What Is Hypervigilance?
At its core, hypervigilance is your nervous system staying in a prolonged “fight or flight” state. It’s your body’s way of protecting you from danger, whether that danger is real or perceived. For people who’ve experienced trauma—especially ongoing trauma or marginalization—hypervigilance becomes a coping mechanism. Your brain starts to expect harm, even when none is currently happening.
Think of it like this: if your house has been broken into once, you might double-check the locks every night. But if you grew up in a neighborhood where break-ins were common, you might start checking the locks 10 times a night, setting up cameras, staying awake at night listening for sounds. Now imagine that your “neighborhood” is the world, and the threat isn’t a burglar—it’s judgment, discrimination, or violence simply for being who you are.
When It Becomes Chronic
Hypervigilance becomes chronic when your nervous system never really gets to relax. You might feel physically tense all the time, have trouble sleeping, or be easily startled. Emotionally, you might find it hard to trust others, feel anxious in social situations, or struggle with emotional regulation.

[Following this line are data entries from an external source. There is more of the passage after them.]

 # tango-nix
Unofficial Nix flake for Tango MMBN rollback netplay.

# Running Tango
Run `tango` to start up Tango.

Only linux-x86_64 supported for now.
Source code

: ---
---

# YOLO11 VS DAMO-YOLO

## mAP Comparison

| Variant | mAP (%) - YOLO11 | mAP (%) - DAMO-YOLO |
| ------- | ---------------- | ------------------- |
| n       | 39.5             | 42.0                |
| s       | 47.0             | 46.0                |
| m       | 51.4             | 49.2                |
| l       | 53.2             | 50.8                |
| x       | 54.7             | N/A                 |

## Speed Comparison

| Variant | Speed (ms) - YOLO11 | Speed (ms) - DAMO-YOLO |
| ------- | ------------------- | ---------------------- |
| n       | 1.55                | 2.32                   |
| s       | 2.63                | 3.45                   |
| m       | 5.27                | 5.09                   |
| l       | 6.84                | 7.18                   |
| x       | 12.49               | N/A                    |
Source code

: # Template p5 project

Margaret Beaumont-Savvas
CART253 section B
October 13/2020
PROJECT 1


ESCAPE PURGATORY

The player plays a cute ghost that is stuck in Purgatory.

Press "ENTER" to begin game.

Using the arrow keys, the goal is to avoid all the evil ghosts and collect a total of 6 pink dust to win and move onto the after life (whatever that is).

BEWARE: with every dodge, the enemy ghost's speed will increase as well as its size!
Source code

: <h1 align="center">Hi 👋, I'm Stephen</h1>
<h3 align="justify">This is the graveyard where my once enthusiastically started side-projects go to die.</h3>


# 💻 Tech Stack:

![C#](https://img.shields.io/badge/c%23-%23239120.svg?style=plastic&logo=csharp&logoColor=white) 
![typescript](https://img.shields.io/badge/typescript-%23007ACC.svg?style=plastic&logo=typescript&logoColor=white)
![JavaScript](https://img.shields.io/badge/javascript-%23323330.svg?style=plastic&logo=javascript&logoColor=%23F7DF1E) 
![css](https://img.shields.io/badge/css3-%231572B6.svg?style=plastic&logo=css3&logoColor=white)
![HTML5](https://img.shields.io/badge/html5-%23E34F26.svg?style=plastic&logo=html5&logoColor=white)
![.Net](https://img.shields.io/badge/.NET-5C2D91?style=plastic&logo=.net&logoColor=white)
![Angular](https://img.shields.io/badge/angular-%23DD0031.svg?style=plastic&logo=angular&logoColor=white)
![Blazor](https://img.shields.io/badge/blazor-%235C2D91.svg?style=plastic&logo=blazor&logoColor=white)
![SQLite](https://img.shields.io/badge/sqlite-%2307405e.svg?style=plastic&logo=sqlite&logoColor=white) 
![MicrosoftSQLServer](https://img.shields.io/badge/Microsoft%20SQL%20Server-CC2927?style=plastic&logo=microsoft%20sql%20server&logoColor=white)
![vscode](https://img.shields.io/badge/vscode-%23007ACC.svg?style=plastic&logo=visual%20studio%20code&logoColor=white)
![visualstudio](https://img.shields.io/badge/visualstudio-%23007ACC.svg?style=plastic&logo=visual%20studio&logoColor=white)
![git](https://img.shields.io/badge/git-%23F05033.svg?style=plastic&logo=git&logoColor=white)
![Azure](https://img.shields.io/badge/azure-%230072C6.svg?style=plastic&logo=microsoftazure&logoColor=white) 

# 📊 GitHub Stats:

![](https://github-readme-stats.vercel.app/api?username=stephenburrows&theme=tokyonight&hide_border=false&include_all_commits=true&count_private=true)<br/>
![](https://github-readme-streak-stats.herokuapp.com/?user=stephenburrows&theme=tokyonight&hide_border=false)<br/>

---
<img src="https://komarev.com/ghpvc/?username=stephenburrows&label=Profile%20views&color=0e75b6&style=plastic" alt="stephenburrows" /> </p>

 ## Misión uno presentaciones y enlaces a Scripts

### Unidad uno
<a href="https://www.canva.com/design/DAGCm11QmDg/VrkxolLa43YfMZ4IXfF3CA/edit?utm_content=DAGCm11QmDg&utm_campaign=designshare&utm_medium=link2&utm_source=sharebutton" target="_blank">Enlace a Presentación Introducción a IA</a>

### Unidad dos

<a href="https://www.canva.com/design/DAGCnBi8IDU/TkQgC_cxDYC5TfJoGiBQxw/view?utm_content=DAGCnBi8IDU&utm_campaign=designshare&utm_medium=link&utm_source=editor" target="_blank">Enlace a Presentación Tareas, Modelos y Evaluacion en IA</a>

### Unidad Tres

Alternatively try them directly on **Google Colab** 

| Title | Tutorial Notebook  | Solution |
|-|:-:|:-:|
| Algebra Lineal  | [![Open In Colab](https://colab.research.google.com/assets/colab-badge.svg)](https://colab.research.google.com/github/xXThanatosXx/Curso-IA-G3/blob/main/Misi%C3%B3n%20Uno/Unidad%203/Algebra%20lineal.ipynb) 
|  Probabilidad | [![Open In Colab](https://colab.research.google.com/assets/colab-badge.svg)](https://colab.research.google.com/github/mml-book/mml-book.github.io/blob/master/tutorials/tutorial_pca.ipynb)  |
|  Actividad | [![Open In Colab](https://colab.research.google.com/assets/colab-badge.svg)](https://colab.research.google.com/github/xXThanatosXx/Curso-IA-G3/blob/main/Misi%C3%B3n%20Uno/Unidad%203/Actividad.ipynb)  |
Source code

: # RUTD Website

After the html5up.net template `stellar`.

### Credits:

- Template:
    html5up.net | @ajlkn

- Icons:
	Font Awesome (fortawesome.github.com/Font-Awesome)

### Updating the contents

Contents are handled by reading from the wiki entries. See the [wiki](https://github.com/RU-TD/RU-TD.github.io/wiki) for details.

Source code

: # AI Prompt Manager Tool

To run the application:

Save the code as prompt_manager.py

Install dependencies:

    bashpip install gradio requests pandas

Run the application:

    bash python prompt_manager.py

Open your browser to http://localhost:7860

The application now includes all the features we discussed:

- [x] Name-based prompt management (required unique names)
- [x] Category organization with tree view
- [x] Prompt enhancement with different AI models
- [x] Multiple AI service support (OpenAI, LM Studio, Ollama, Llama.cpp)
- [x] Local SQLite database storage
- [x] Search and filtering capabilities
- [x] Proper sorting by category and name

For LGBTQ+ people—especially trans and nonbinary folks, BIPOC queer folks, and those who’ve experienced religious trauma or rejection from family—this constant state of alertness can become normalized. It's not just that the world hasn’t always been safe; it's that your body learned it couldn’t afford to let its guard down.

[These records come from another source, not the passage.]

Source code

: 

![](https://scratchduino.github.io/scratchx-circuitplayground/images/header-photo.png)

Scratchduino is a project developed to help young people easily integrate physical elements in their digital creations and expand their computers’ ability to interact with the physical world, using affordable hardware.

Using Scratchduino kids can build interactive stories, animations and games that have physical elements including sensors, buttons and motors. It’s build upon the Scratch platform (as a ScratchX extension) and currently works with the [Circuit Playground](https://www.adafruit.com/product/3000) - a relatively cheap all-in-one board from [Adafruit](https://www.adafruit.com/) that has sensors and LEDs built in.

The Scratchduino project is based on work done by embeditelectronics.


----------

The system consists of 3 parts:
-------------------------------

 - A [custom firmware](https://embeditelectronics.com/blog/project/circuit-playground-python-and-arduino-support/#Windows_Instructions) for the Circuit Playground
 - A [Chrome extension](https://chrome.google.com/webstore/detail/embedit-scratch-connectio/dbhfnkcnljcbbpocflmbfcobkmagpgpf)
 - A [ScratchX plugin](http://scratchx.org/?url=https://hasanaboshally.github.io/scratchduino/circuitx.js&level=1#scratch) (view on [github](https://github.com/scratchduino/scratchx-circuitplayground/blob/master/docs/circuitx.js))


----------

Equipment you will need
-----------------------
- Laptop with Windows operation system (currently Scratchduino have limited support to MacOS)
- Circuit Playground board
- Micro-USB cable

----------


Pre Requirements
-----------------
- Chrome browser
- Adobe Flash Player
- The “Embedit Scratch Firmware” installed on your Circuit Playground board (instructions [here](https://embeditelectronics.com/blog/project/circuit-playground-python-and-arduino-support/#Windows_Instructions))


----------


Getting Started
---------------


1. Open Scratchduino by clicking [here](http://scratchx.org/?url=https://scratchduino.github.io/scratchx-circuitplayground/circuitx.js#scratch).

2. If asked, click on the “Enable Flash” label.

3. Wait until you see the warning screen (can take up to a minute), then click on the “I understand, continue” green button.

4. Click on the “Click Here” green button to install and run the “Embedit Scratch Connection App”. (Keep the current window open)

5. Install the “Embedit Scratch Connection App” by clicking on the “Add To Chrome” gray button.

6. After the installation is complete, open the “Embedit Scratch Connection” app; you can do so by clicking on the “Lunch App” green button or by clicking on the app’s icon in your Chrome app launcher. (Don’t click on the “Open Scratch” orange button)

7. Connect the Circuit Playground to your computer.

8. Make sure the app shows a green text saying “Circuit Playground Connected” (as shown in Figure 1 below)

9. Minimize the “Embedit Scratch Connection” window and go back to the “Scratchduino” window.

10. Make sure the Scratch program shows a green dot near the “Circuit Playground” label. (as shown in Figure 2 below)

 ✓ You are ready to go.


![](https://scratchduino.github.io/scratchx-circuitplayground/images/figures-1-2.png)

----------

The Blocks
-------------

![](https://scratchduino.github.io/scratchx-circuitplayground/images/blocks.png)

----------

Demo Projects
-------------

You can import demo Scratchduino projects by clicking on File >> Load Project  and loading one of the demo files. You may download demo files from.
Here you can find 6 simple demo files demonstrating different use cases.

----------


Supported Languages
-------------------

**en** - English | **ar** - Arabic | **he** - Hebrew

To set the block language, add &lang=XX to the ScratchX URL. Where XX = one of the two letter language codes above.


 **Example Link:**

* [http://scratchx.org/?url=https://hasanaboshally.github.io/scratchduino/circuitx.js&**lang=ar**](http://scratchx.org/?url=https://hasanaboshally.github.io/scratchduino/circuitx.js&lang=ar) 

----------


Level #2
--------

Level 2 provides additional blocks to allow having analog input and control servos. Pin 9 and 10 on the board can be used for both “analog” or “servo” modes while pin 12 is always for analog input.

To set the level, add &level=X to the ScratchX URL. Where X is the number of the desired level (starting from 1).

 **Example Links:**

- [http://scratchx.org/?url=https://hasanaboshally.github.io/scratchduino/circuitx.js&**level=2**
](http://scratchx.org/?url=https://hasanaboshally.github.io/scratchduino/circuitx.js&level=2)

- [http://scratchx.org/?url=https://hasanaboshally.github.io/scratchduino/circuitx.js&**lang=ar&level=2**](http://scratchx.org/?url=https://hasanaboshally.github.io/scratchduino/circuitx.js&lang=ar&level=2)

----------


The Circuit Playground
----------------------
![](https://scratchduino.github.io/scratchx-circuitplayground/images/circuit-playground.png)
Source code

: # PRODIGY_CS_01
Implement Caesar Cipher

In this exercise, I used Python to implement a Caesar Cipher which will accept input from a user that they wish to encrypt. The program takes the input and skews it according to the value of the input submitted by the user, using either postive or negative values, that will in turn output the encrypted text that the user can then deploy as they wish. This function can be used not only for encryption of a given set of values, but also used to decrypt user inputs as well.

How It Impacts LGBTQ+ Folks
Hypervigilance in LGBTQ+ communities often shows up in subtle but deeply impactful ways:
Avoiding eye contact in public to reduce risk of confrontation
Rehearsing how to “come out” or whether it’s safe to do so in a new setting
Anticipating judgment in therapy, medical appointments, or work meetings
Over-preparing for conversations with family, fearing rejection or ridicule
Ask yourself: When was the last time I felt truly safe in my body and environment? What would safety actually feel like for me?

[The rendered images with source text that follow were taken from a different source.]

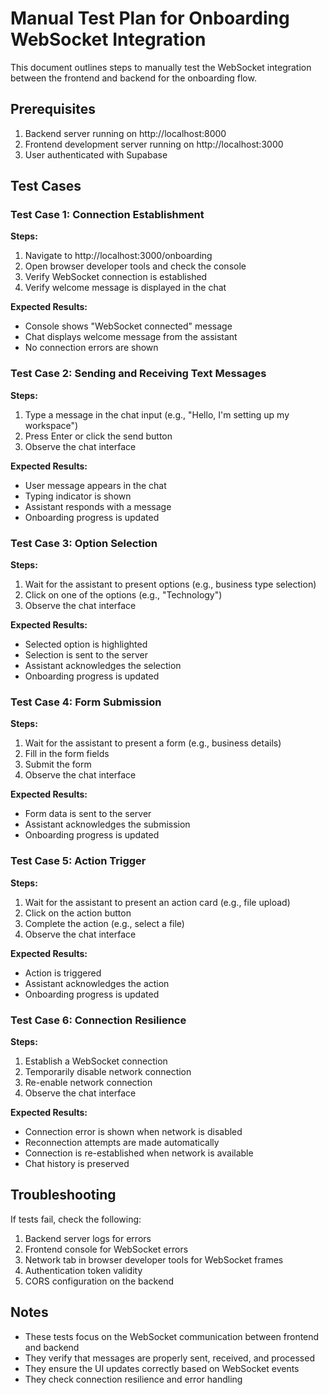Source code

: # Manual Test Plan for Onboarding WebSocket Integration

This document outlines steps to manually test the WebSocket integration between the frontend and backend for the onboarding flow.

## Prerequisites

1. Backend server running on http://localhost:8000
2. Frontend development server running on http://localhost:3000
3. User authenticated with Supabase

## Test Cases

### Test Case 1: Connection Establishment

**Steps:**
1. Navigate to http://localhost:3000/onboarding
2. Open browser developer tools and check the console
3. Verify WebSocket connection is established
4. Verify welcome message is displayed in the chat

**Expected Results:**
- Console shows "WebSocket connected" message
- Chat displays welcome message from the assistant
- No connection errors are shown

### Test Case 2: Sending and Receiving Text Messages

**Steps:**
1. Type a message in the chat input (e.g., "Hello, I'm setting up my workspace")
2. Press Enter or click the send button
3. Observe the chat interface

**Expected Results:**
- User message appears in the chat
- Typing indicator is shown
- Assistant responds with a message
- Onboarding progress is updated

### Test Case 3: Option Selection

**Steps:**
1. Wait for the assistant to present options (e.g., business type selection)
2. Click on one of the options (e.g., "Technology")
3. Observe the chat interface

**Expected Results:**
- Selected option is highlighted
- Selection is sent to the server
- Assistant acknowledges the selection
- Onboarding progress is updated

### Test Case 4: Form Submission

**Steps:**
1. Wait for the assistant to present a form (e.g., business details)
2. Fill in the form fields
3. Submit the form
4. Observe the chat interface

**Expected Results:**
- Form data is sent to the server
- Assistant acknowledges the submission
- Onboarding progress is updated

### Test Case 5: Action Trigger

**Steps:**
1. Wait for the assistant to present an action card (e.g., file upload)
2. Click on the action button
3. Complete the action (e.g., select a file)
4. Observe the chat interface

**Expected Results:**
- Action is triggered
- Assistant acknowledges the action
- Onboarding progress is updated

### Test Case 6: Connection Resilience

**Steps:**
1. Establish a WebSocket connection
2. Temporarily disable network connection
3. Re-enable network connection
4. Observe the chat interface

**Expected Results:**
- Connection error is shown when network is disabled
- Reconnection attempts are made automatically
- Connection is re-established when network is available
- Chat history is preserved

## Troubleshooting

If tests fail, check the following:

1. Backend server logs for errors
2. Frontend console for WebSocket errors
3. Network tab in browser developer tools for WebSocket frames
4. Authentication token validity
5. CORS configuration on the backend

## Notes

- These tests focus on the WebSocket communication between frontend and backend
- They verify that messages are properly sent, received, and processed
- They ensure the UI updates correctly based on WebSocket events
- They check connection resilience and error handling
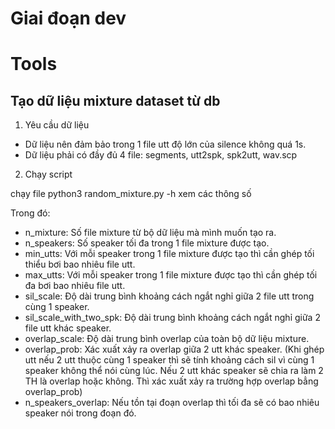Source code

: # Giai đoạn dev 



# Tools 

## Tạo dữ liệu mixture dataset từ db

1. Yêu cầu dữ liệu

- Dữ liệu nên đảm bảo trong 1 file utt độ lớn của silence không quá 1s.
- Dữ liệu phải có đầy đủ 4 file: segments, utt2spk, spk2utt, wav.scp 

2. Chạy script 

chạy file python3 random_mixture.py -h xem các thông số 

Trong đó:
- n_mixture: Số file mixture từ bộ dữ liệu mà mình muốn tạo ra.
- n_speakers: Số speaker tối đa trong 1 file mixture được tạo. 
- min_utts: Với mỗi speaker trong 1 file mixture được tạo thì cần ghép tối thiểu bơi bao nhiêu file utt.
- max_utts: Với mỗi speaker trong 1 file mixture được tạo thì cần ghép tối đa bơi bao nhiêu file utt.
- sil_scale: Độ dài trung bình khoảng cách ngắt nghỉ giữa 2 file utt trong cùng 1 speaker.
- sil_scale_with_two_spk: Độ dài trung bình khoảng cách ngắt nghỉ giữa 2 file utt khác speaker.
- overlap_scale: Độ dài trung bình overlap của toàn bộ dữ liệu mixture.
- overlap_prob: Xác xuất xảy ra overlap giữa 2 utt khác speaker. (Khi ghép utt nếu 2 utt thuộc cùng 1 speaker thì sẽ tính khoảng cách sil vì cùng 1 speaker không thể nói cùng lúc. Nếu 2 utt khác speaker sẽ chia ra làm 2 TH là overlap hoặc không. Thì xác xuất xảy ra trường hợp overlap bẳng overlap_prob)
- n_speakers_overlap: Nếu tồn tại đoạn overlap thì tối đa sẽ có bao nhiêu speaker nói trong đoạn đó.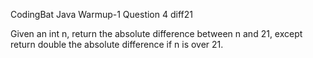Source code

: CodingBat Java Warmup-1 Question 4 diff21

Given an int n, return the absolute difference between n and 21, except return double the absolute difference if n is over 21.
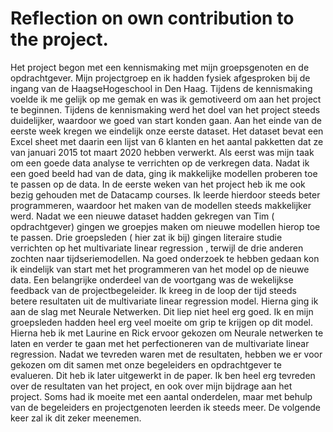 # Reflection on own contribution to the project.

Het project begon met een kennismaking met mijn groepsgenoten en de opdrachtgever. Mijn projectgroep en ik hadden fysiek afgesproken bij de ingang van de HaagseHogeschool in Den Haag. Tijdens de kennismaking voelde ik me gelijk op me gemak en was ik gemotiveerd om aan het project te beginnen. Tijdens de kennismaking werd het doel van het project steeds duidelijker, waardoor we goed van start konden gaan.
Aan het einde van de eerste week kregen we eindelijk onze eerste dataset. Het dataset bevat een Excel sheet met daarin een lijst van 6 klanten en  het aantal pakketten dat ze van januari 2015 tot maart 2020 hebben verwerkt. Als eerst was mijn taak om een goede data analyse te verrichten op de verkregen data. Nadat ik een goed beeld had van de data, ging ik makkelijke modellen proberen toe te passen op de data. In de eerste weken van het project heb ik me ook bezig gehouden met de Datacamp courses. Ik leerde hierdoor steeds beter programmeren, waardoor het maken van de modellen steeds makkelijker werd. Nadat we een nieuwe dataset hadden gekregen van Tim ( opdrachtgever) gingen we groepjes maken om nieuwe modellen hierop toe te passen. Drie groepsleden ( hier zat ik bij) gingen literaire studie verrichten op het multivariate linear regression , terwijl de drie anderen zochten naar tijdseriemodellen. Na goed onderzoek te hebben gedaan kon ik eindelijk van start met het programmeren van het model op de nieuwe data. Een belangrijke onderdeel van de voortgang was de wekelijkse feedback van de projectbegeleider. Ik kreeg in de loop der tijd steeds betere resultaten uit de multivariate linear regression model. Hierna ging ik aan de slag met Neurale Netwerken. Dit liep niet heel erg goed. Ik en mijn groepsleden hadden heel erg veel moeite om grip te krijgen op dit model. Hierna heb ik met Laurine en Rick ervoor gekozen om Neurale netwerken te laten en verder te gaan met het perfectioneren van de multivariate linear regression.  Nadat we tevreden waren met de resultaten, hebben we er voor gekozen om dit samen met onze begeleiders en opdrachtgever te evalueren. Dit heb ik later uitgewerkt in de paper.
Ik ben heel erg tevreden over de resultaten van het project, en ook over mijn bijdrage aan het project. Soms had ik moeite met een aantal onderdelen, maar met behulp van de begeleiders en projectgenoten leerden ik steeds meer. De volgende keer zal ik dit zeker meenemen.
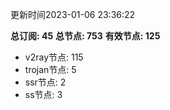 更新时间2023-01-06 23:36:22

**总订阅: 45**
**总节点: 753**
**有效节点: 125**
- v2ray节点: 115
- trojan节点: 5
- ssr节点: 2
- ss节点: 3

The Path to Soothing a Vigilant Nervous System
The goal isn’t to "turn off" hypervigilance—it’s to slowly teach your body that safety is possible. That might mean finding queer-affirming spaces, working with a trauma-informed therapist, or simply pausing to notice when you don’t have to be on guard.
Start small. Ask yourself: Where do I feel even a little more at ease? Who helps my body exhale? What boundaries help me feel protected rather than exposed?
You deserve rest. You deserve peace. And most of all, you deserve a world where being yourself doesn’t feel like a threat.